• REQUIRED ACTION: From the records below, print exactly the lines starting at the one containing "Penrose, R. (1965): Gravitational" and ending at the one containing "Hawking, S.\,W. \&", ends included, and nothing else.

(Dataset entries)
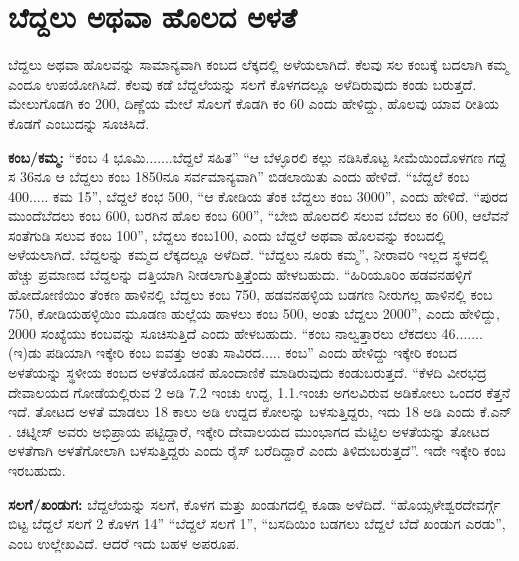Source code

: \section{ಬೆದ್ದಲು ಅಥವಾ ಹೊಲದ ಅಳತೆ}

ಬೆದ್ದಲು ಅಥವಾ ಹೊಲವನ್ನು ಸಾಮಾನ್ಯವಾಗಿ ಕಂಬದ ಲೆಕ್ಕದಲ್ಲಿ ಅಳೆಯಲಾಗಿದೆ. ಕೆಲವು ಸಲ ಕಂಬಕ್ಕೆ ಬದಲಾಗಿ ಕಮ್ಮ ಎಂದೂ ಉಪಯೋಗಿಸಿದೆ. ಕೆಲವು ಕಡೆ ಬೆದ್ದಲೆಯನ್ನು ಸಲಗೆ ಕೊಳಗದಲ್ಲೂ ಅಳೆದಿರುವುದು ಕಂಡು ಬರುತ್ತದೆ. ಮೇಲುಗೊಡಗಿ ಕಂ 200, ದಿಣ್ಣೆಯ ಮೇಲೆ ಸೊಲಗೆ ಕೊಡಗಿ ಕಂ 60 ಎಂದು ಹೇಳಿದ್ದು, ಹೊಲವು ಯಾವ ರೀತಿಯ ಕೊಡಗೆ ಎಂಬುದನ್ನು ಸೂಚಿಸಿದೆ.

\textbf{ಕಂಬ/ಕಮ್ಮ:} “ಕಂಬ 4 ಭೂಮಿ.......ಬೆದ್ದಲೆ ಸಹಿತ” “ಆ ಬೆಳ್ಳೂರಲಿ ಕಲ್ಲು ನಡಿಸಿಕೊಟ್ಟ ಸೀಮೆಯಿಂದೊಳಗಣ ಗದ್ದೆ ಸ 36ನೂ ಆ ಬೆದ್ದಲು ಕಂಬ 1850ನೂ ಸರ್ವಮಾನ್ಯವಾಗಿ” ಬಿಡಲಾಯಿತು ಎಂದು ಹೇಳಿದೆ. “ಬೆದ್ದಲೆ ಕಂಬ 400..... ಕಮ 15”, ಬೆದ್ದಲೆ ಕಂಭ 500, “ಆ ಕೋಡಿಯ ತೆಂಕ ಬೆದ್ದಲು ಕಂಬ 3000”, ಎಂದು ಹೇಳಿದೆ. “ಪುರದ ಮುಂದೆ\break ಬೆದಲು ಕಂಬ 600, ಬರಗಿನ ಹೊಲ ಕಂಬ 600”, “ಬೇಬಿ ಹೊಲದಲಿ ಸಲುವ ಬೆದಲು ಕಂ 600, ಆಲೆವನೆ ಸಂತೆಗುಡಿ ಸಲುವ ಕಂಬ 100”, ಬೆದ್ದಲು ಕಂಬ100, ಎಂದು ಬೆದ್ದಲೆ ಅಥವಾ ಹೊಲವನ್ನು ಕಂಬದಲ್ಲಿ ಅಳೆಯಲಾಗಿದೆ. ಬೆದ್ದಲನ್ನು ಕಮ್ಮದ ಲೆಕ್ಕದಲ್ಲೂ ಅಳೆದಿದೆ. “ಬೆದ್ದಲು ನೂರು ಕಮ್ಮ”, ನೀರಾವರಿ ಇಲ್ಲದ ಸ್ಥಳದಲ್ಲಿ ಹೆಚ್ಚು ಪ್ರಮಾಣದ ಬೆದ್ದಲನ್ನು ದತ್ತಿಯಾಗಿ ನೀಡಲಾಗುತ್ತಿತ್ತೆಂದು ಹೇಳಬಹುದು. “ಹಿರಿಯೂರಿಂ ಹಡವನಹಳ್ಳಿಗೆ ಹೋದೋಣಿಯಿಂ ತೆಂಕಣ ಹಾಳಿನಲ್ಲಿ ಬೆದ್ದಲು ಕಂಬ 750, ಹಡವನಹಳ್ಳಿಯ ಬಡಗಣ ನೀರುಗಲ್ಲ ಹಾಳಿನಲ್ಲಿ ಕಂಬ 750, ಕೋಡಿಯಹಳ್ಳಿಯಿಂ ಮೂಡಣ ಹುಲ್ಲೆಯ ಹಾಳಲು ಕಂಬ 500, ಅಂತು ಬೆದ್ದಲು 2000”, ಎಂದು ಹೇಳಿದ್ದು, 2000 ಸಂಖ್ಯೆಯು ಕಂಬವನ್ನು ಸೂಚಿಸುತ್ತಿದೆ ಎಂದು ಹೇಳಬಹುದು. “ಕಂಬ ನಾಲ್ವತ್ತಾರಲು ಲೆಕದಲು 46.......(ಇ)ಡು ಪಡಿಯಾಗಿ ಇಕ್ಕೇರಿ ಕಂಬ ಐವತ್ತು ಅಂತು ಸಾವಿರದ..... ಕಂಬ” ಎಂದು ಹೇಳಿದ್ದು ಇಕ್ಕೇರಿ ಕಂಬದ ಅಳತೆಯನ್ನು ಸ್ಥಳೀಯ ಕಂಬದ ಅಳತೆಯೊಡನೆ ಹೊಂದಾಣಿಕೆ ಮಾಡಿರುವುದು ಕಂಡುಬರುತ್ತದೆ. “ಕೆಳದಿ ವೀರಭದ್ರ ದೇವಾಲಯದ ಗೋಡೆಯಲ್ಲಿರುವ 2 ಅಡಿ 7.2 ಇಂಚು ಉದ್ದ, 1.1.ಇಂಚು ಅಗಲವಿರುವ ಅಡಿಕೋಲು ಒಂದರ ಕೆತ್ತನೆ ಇದೆ. ತೋಟದ ಅಳತೆ ಮಾಡಲು 18 ಕಾಲು ಅಡಿ ಉದ್ದದ ಕೋಲನ್ನು ಬಳಸುತ್ತಿದ್ದರು, ಇದು 18 ಅಡಿ ಎಂದು ಕೆ.ಎನ್​. ಚಟ್ನೀಸ್​ ಅವರು ಅಭಿಪ್ರಾಯ ಪಟ್ಟಿದ್ದಾರೆ, ಇಕ್ಕೇರಿ ದೇವಾಲಯದ ಮುಂಭಾಗದ ಮೆಟ್ಟಿಲ ಅಳತೆಯನ್ನು ತೋಟದ ಅಳತೆಗಾಗಿ ಅಳತೆಗೋಲಾಗಿ ಬಳಸುತ್ತಿದ್ದರು ಎಂದು ರೈಸ್​ ಬರೆದಿದ್ದಾರೆ ಎಂದು ತಿಳಿದುಬರುತ್ತದೆ”. ಇದೇ ಇಕ್ಕೇರಿ ಕಂಬ ಇರಬಹುದು.

\textbf{ಸಲಗೆ/ಖಂಡುಗ:} ಬೆದ್ದಲೆಯನ್ನು ಸಲಗೆ, ಕೊಳಗ ಮತ್ತು ಖಂಡುಗದಲ್ಲಿ ಕೂಡಾ ಅಳೆದಿದೆ. “ಹೊಯ್ಸಳೇಶ್ವರ\break ದೇವರ್ಗ್ಗೆ ಬಿಟ್ಟ ಬೆದ್ದಲೆ ಸಲಗೆ 2 ಕೊಳಗ 14” “ಬೆದ್ದಲೆ ಸಲಗೆ 1”, “ಬಸದಿಯಿಂ ಬಡಗಲು ಬೆದ್ದಲೆ ಬೆದೆ ಖಂಡುಗ ಎರಡು”, ಎಂಬ ಉಲ್ಲೇಖವಿದೆ. ಆದರೆ ಇದು ಬಹಳ ಅಪರೂಪ.

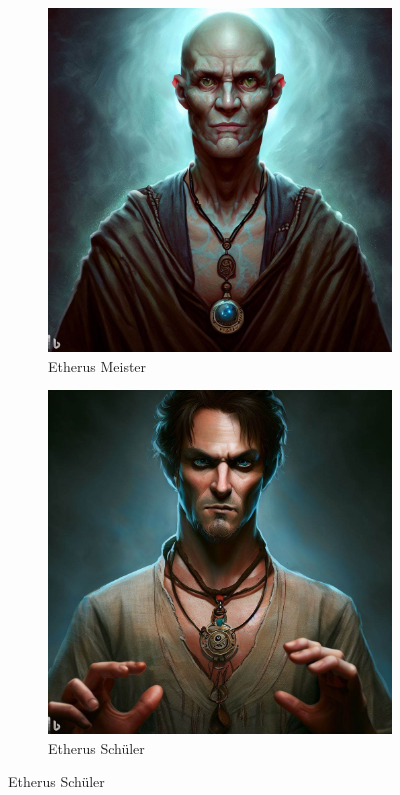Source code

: \documentclass[11pt, twoside]{article}
\begin{document}
\begin{figure}[H]
\begin{subfigure}{0.3\textwidth}
    \includegraphics[width=0.99\linewidth]{etheri2.jpeg}
    \caption{Etherus Meister}
  \end{subfigure}%
  \begin{subfigure}{0.3\textwidth}
    \centering
    \includegraphics[width=0.99\linewidth]{etheri3.jpeg}
    \caption{Etherus Schüler}
  \end{subfigure}
\end{figure}
\end{document}
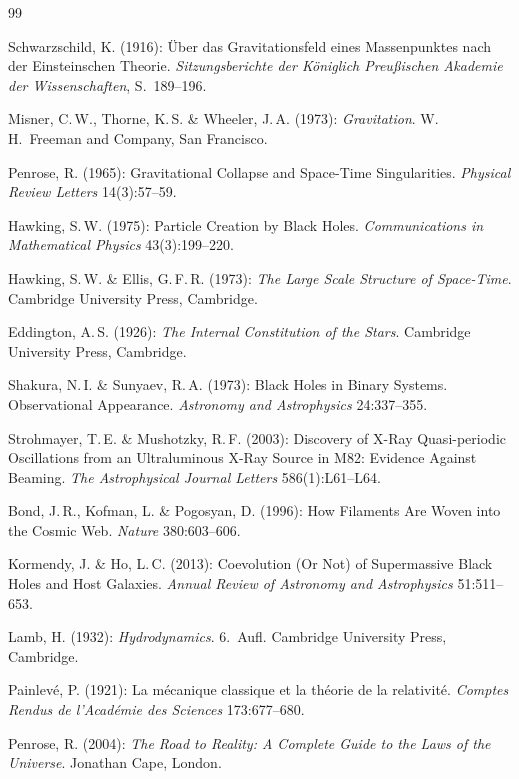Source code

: ﻿\documentclass[12pt,a4paper]{report}
\begin{document}
\begin{thebibliography}{99}

Schwarzschild, K. (1916): Über das Gravitationsfeld eines Massenpunktes nach der Einsteinschen Theorie. \textit{Sitzungsberichte der Königlich Preußischen Akademie der Wissenschaften}, S.\ 189--196.

Misner, C.\,W., Thorne, K.\,S. \& Wheeler, J.\,A. (1973): \textit{Gravitation}. W.\,H.\ Freeman and Company, San Francisco.

Penrose, R. (1965): Gravitational Collapse and Space-Time Singularities. \textit{Physical Review Letters} 14(3):57--59.

Hawking, S.\,W. (1975): Particle Creation by Black Holes. \textit{Communications in Mathematical Physics} 43(3):199--220.

Hawking, S.\,W. \& Ellis, G.\,F.\,R. (1973): \textit{The Large Scale Structure of Space-Time}. Cambridge University Press, Cambridge.

Eddington, A.\,S. (1926): \textit{The Internal Constitution of the Stars}. Cambridge University Press, Cambridge.

Shakura, N.\,I. \& Sunyaev, R.\,A. (1973): Black Holes in Binary Systems. Observational Appearance. \textit{Astronomy and Astrophysics} 24:337--355.

Strohmayer, T.\,E. \& Mushotzky, R.\,F. (2003): Discovery of X-Ray Quasi-periodic Oscillations from an Ultraluminous X-Ray Source in M82: Evidence Against Beaming. \textit{The Astrophysical Journal Letters} 586(1):L61--L64.

Bond, J.\,R., Kofman, L. \& Pogosyan, D. (1996): How Filaments Are Woven into the Cosmic Web. \textit{Nature} 380:603--606.

Kormendy, J. \& Ho, L.\,C. (2013): Coevolution (Or Not) of Supermassive Black Holes and Host Galaxies. \textit{Annual Review of Astronomy and Astrophysics} 51:511--653.

Lamb, H. (1932): \textit{Hydrodynamics}. 6.\ Aufl. Cambridge University Press, Cambridge.

Painlevé, P. (1921): La mécanique classique et la théorie de la relativité. \textit{Comptes Rendus de l'Académie des Sciences} 173:677--680.

Penrose, R. (2004): \textit{The Road to Reality: A Complete Guide to the Laws of the Universe}. Jonathan Cape, London.


\end{thebibliography}
\end{document}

• THE COMPLETED TASK:
Penrose, R. (1965): Gravitational Collapse and Space-Time Singularities. \textit{Physical Review Letters} 14(3):57--59.

Hawking, S.\,W. (1975): Particle Creation by Black Holes. \textit{Communications in Mathematical Physics} 43(3):199--220.

Hawking, S.\,W. \& Ellis, G.\,F.\,R. (1973): \textit{The Large Scale Structure of Space-Time}. Cambridge University Press, Cambridge.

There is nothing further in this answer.